Pictures paired with source code
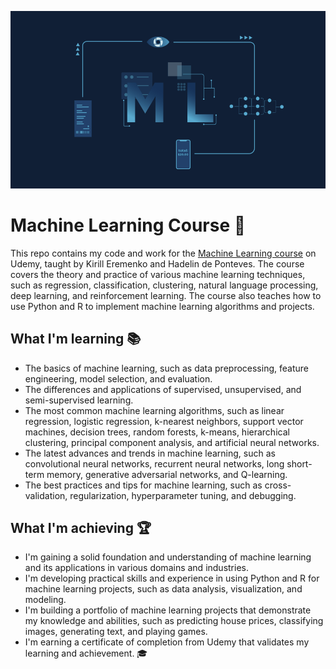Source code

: ![](https://github.com/shayanrsh/Machine-Learning-A-Z/blob/main/ML_ReadME.gif)
# Machine Learning Course 🧠
This repo contains my code and work for the [Machine Learning course](https://www.udemy.com/course/machinelearning/) on Udemy, taught by Kirill Eremenko and Hadelin de Ponteves. The course covers the theory and practice of various machine learning techniques, such as regression, classification, clustering, natural language processing, deep learning, and reinforcement learning. The course also teaches how to use Python and R to implement machine learning algorithms and projects.

## What I'm learning 📚
- The basics of machine learning, such as data preprocessing, feature engineering, model selection, and evaluation.
- The differences and applications of supervised, unsupervised, and semi-supervised learning.
- The most common machine learning algorithms, such as linear regression, logistic regression, k-nearest neighbors, support vector machines, decision trees, random forests, k-means, hierarchical clustering, principal component analysis, and artificial neural networks.
- The latest advances and trends in machine learning, such as convolutional neural networks, recurrent neural networks, long short-term memory, generative adversarial networks, and Q-learning.
- The best practices and tips for machine learning, such as cross-validation, regularization, hyperparameter tuning, and debugging.

## What I'm achieving 🏆
- I'm gaining a solid foundation and understanding of machine learning and its applications in various domains and industries.
- I'm developing practical skills and experience in using Python and R for machine learning projects, such as data analysis, visualization, and modeling.
- I'm building a portfolio of machine learning projects that demonstrate my knowledge and abilities, such as predicting house prices, classifying images, generating text, and playing games.
- I'm earning a certificate of completion from Udemy that validates my learning and achievement. 🎓
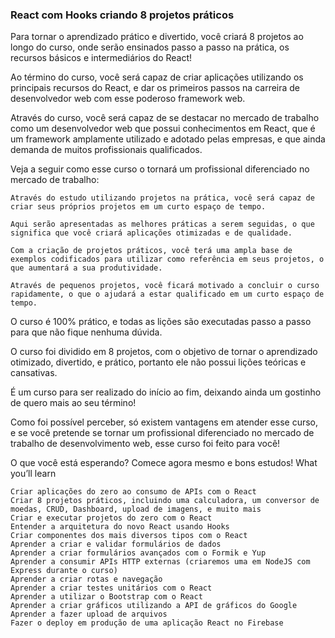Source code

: ### React com Hooks criando 8 projetos práticos

Para tornar o aprendizado prático e divertido, você criará 8 projetos ao longo do curso, onde serão ensinados passo a passo na prática, os recursos básicos e intermediários do React!

Ao término do curso, você será capaz de criar aplicações utilizando os principais recursos do React, e dar os primeiros passos na carreira de desenvolvedor web com esse poderoso framework web.

Através do curso, você será capaz de se destacar no mercado de trabalho como um desenvolvedor web que possui conhecimentos em React, que é um framework amplamente utilizado e adotado pelas empresas, e que ainda demanda de muitos profissionais qualificados.

Veja a seguir como esse curso o tornará um profissional diferenciado no mercado de trabalho:

    Através do estudo utilizando projetos na prática, você será capaz de criar seus próprios projetos em um curto espaço de tempo.

    Aqui serão apresentadas as melhores práticas a serem seguidas, o que significa que você criará aplicações otimizadas e de qualidade.

    Com a criação de projetos práticos, você terá uma ampla base de exemplos codificados para utilizar como referência em seus projetos, o que aumentará a sua produtividade.

    Através de pequenos projetos, você ficará motivado a concluir o curso rapidamente, o que o ajudará a estar qualificado em um curto espaço de tempo.

O curso é 100% prático, e todas as lições são executadas passo a passo para que não fique nenhuma dúvida.

O curso foi dividido em 8 projetos, com o objetivo de tornar o aprendizado otimizado, divertido, e prático, portanto ele não possui lições teóricas e cansativas.

É um curso para ser realizado do início ao fim, deixando ainda um gostinho de quero mais ao seu término!

Como foi possível perceber, só existem vantagens em atender esse curso, e se você pretende se tornar um profissional diferenciado no mercado de trabalho de desenvolvimento web, esse curso foi feito para você!

O que você está esperando? Comece agora mesmo e bons estudos!
What you’ll learn

    Criar aplicações do zero ao consumo de APIs com o React
    Criar 8 projetos práticos, incluindo uma calculadora, um conversor de moedas, CRUD, Dashboard, upload de imagens, e muito mais
    Criar e executar projetos do zero com o React
    Entender a arquitetura do novo React usando Hooks
    Criar componentes dos mais diversos tipos com o React
    Aprender a criar e validar formulários de dados
    Aprender a criar formulários avançados com o Formik e Yup
    Aprender a consumir APIs HTTP externas (criaremos uma em NodeJS com Express durante o curso)
    Aprender a criar rotas e navegação
    Aprender a criar testes unitários com o React
    Aprender a utilizar o Bootstrap com o React
    Aprender a criar gráficos utilizando a API de gráficos do Google
    Aprender a fazer upload de arquivos
    Fazer o deploy em produção de uma aplicação React no Firebase
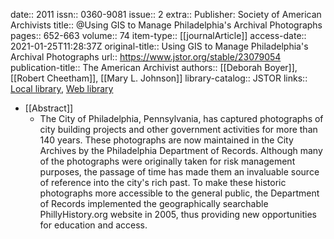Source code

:date:: 2011
issn:: 0360-9081
issue:: 2
extra:: Publisher: Society of American Archivists
title:: @Using GIS to Manage Philadelphia's Archival Photographs
pages:: 652-663
volume:: 74
item-type:: [[journalArticle]]
access-date:: 2021-01-25T11:28:37Z
original-title:: Using GIS to Manage Philadelphia's Archival Photographs
url:: https://www.jstor.org/stable/23079054
publication-title:: The American Archivist
authors:: [[Deborah Boyer]], [[Robert Cheetham]], [[Mary L. Johnson]]
library-catalog:: JSTOR
links:: [Local library](zotero://select/groups/2386895/items/35MST5AU), [Web library](https://www.zotero.org/groups/2386895/items/35MST5AU)

- [[Abstract]]
	- The City of Philadelphia, Pennsylvania, has captured photographs of city building projects and other government activities for more than 140 years. These photographs are now maintained in the City Archives by the Philadelphia Department of Records. Although many of the photographs were originally taken for risk management purposes, the passage of time has made them an invaluable source of reference into the city's rich past. To make these historic photographs more accessible to the general public, the Department of Records implemented the geographically searchable PhillyHistory.org website in 2005, thus providing new opportunities for education and access.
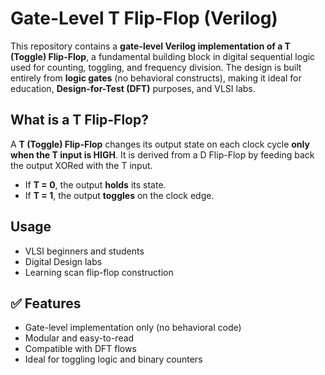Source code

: # Gate-Level T Flip-Flop (Verilog)

This repository contains a **gate-level Verilog implementation of a T (Toggle) Flip-Flop**, a fundamental building block in digital sequential logic used for counting, toggling, and frequency division. The design is built entirely from **logic gates** (no behavioral constructs), making it ideal for education, **Design-for-Test (DFT)** purposes, and VLSI labs.


##  What is a T Flip-Flop?

A **T (Toggle) Flip-Flop** changes its output state on each clock cycle **only when the T input is HIGH**. It is derived from a D Flip-Flop by feeding back the output XORed with the T input.

- If **T = 0**, the output **holds** its state.
- If **T = 1**, the output **toggles** on the clock edge.

##  Usage

- VLSI beginners and students
- Digital Design labs
- Learning scan flip-flop construction


## ✅ Features

- Gate-level implementation only (no behavioral code)
- Modular and easy-to-read
- Compatible with DFT flows
- Ideal for toggling logic and binary counters



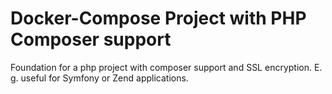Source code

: # Docker-Compose Project with PHP Composer support
Foundation for a php project with composer support and SSL encryption.
E. g. useful for Symfony or Zend applications.
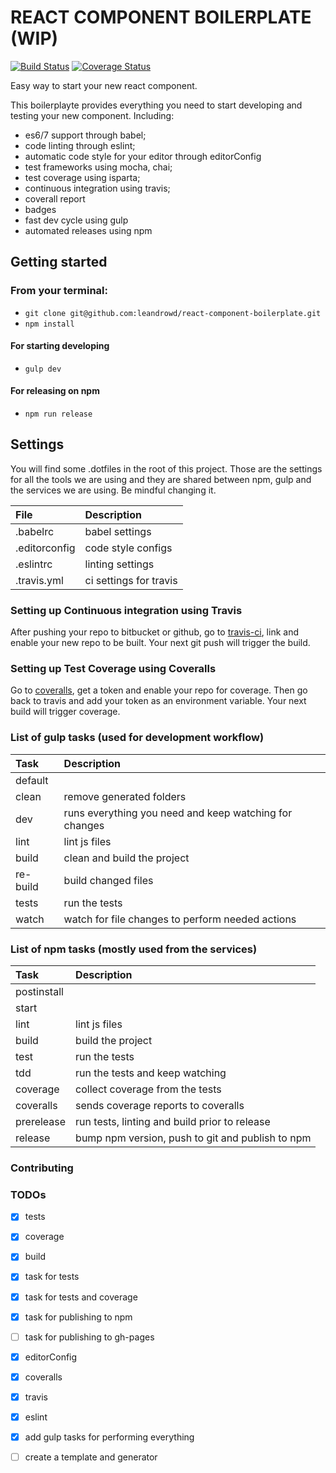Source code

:# REACT COMPONENT BOILERPLATE (WIP)

[![Build Status](https://travis-ci.org/leandrowd/react-component-boilerplate.svg?branch=master)](https://travis-ci.org/leandrowd/react-component-boilerplate) [![Coverage Status](https://coveralls.io/repos/leandrowd/react-component-boilerplate/badge.svg?branch=master&service=github)](https://coveralls.io/github/leandrowd/react-component-boilerplate?branch=master)

Easy way to start your new react component.

This boilerplayte provides everything you need to start developing and testing your new component. Including:
- es6/7 support through babel;
- code linting through eslint;
- automatic code style for your editor through editorConfig
- test frameworks using mocha, chai;
- test coverage using isparta;
- continuous integration using travis;
- coverall report
- badges
- fast dev cycle using gulp
- automated releases using npm


## Getting started

### From your terminal:

- `git clone git@github.com:leandrowd/react-component-boilerplate.git`
- `npm install`

#### For starting developing
- `gulp dev`

#### For releasing on npm
- `npm run release`


## Settings

You will find some .dotfiles in the root of this project. Those are the settings for all the tools we are using and they are shared between npm, gulp and the services we are using. Be mindful changing it.

  | File          | Description |
  |:--------------|:------------|
  | .babelrc      | babel settings |
  | .editorconfig | code style configs |
  | .eslintrc     | linting settings |
  | .travis.yml   | ci settings for travis |

### Setting up Continuous integration using Travis

After pushing your repo to bitbucket or github, go to [travis-ci](https://travis-ci.org), link and enable your new repo to be built. Your next git push will trigger the build.

### Setting up Test Coverage using Coveralls

Go to [coveralls](https://coveralls.io), get a token and enable your repo for coverage. Then go back to travis and add your token as an environment variable. Your next build will trigger coverage.


### List of gulp tasks (used for development workflow)

  | Task          | Description |
  |:--------------|:------------|
  | default       |
  | clean         | remove generated folders |
  | dev           | runs everything you need and keep watching for changes |
  | lint          | lint js files |
  | build         | clean and build the project  |
  | re-build      | build changed files |
  | tests         | run the tests |
  | watch         | watch for file changes to perform needed actions |


### List of npm tasks (mostly used from the services)

  | Task          | Description |
  |:--------------|:------------|
  | postinstall   |
  | start         |
  | lint          | lint js files |
  | build         | build the project |
  | test          | run the tests |
  | tdd           | run the tests and keep watching |
  | coverage      | collect coverage from the tests |
  | coveralls     | sends coverage reports to coveralls |
  | prerelease    | run tests, linting and build prior to release |
  | release       | bump npm version, push to git and publish to npm |


### Contributing

### TODOs
- [x] tests
- [x] coverage
- [x] build
- [x] task for tests
- [x] task for tests and coverage
- [x] task for publishing to npm
- [ ] task for publishing to gh-pages
- [x] editorConfig
- [x] coveralls
- [x] travis
- [x] eslint
- [x] add gulp tasks for performing everything
- [ ] create a template and generator


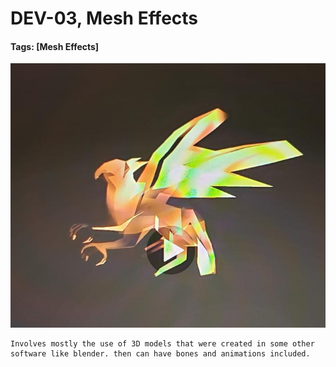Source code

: # DEV-03, Mesh Effects
#### Tags: [Mesh Effects]

![](../images/DEV-03/DEV-03-A.png)

    Involves mostly the use of 3D models that were created in some other software like blender. then can have bones and animations included.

Problem statement
All lines from the start of the entries above through the line containing "- The differences" must be transcribed exactly, both ends included, and no picture may be copied.

Output below
Source code

: ![](https://github.com/shayanrsh/Machine-Learning-A-Z/blob/main/ML_ReadME.gif)
# Machine Learning Course 🧠
This repo contains my code and work for the [Machine Learning course](https://www.udemy.com/course/machinelearning/) on Udemy, taught by Kirill Eremenko and Hadelin de Ponteves. The course covers the theory and practice of various machine learning techniques, such as regression, classification, clustering, natural language processing, deep learning, and reinforcement learning. The course also teaches how to use Python and R to implement machine learning algorithms and projects.

## What I'm learning 📚
- The basics of machine learning, such as data preprocessing, feature engineering, model selection, and evaluation.
- The differences and applications of supervised, unsupervised, and semi-supervised learning.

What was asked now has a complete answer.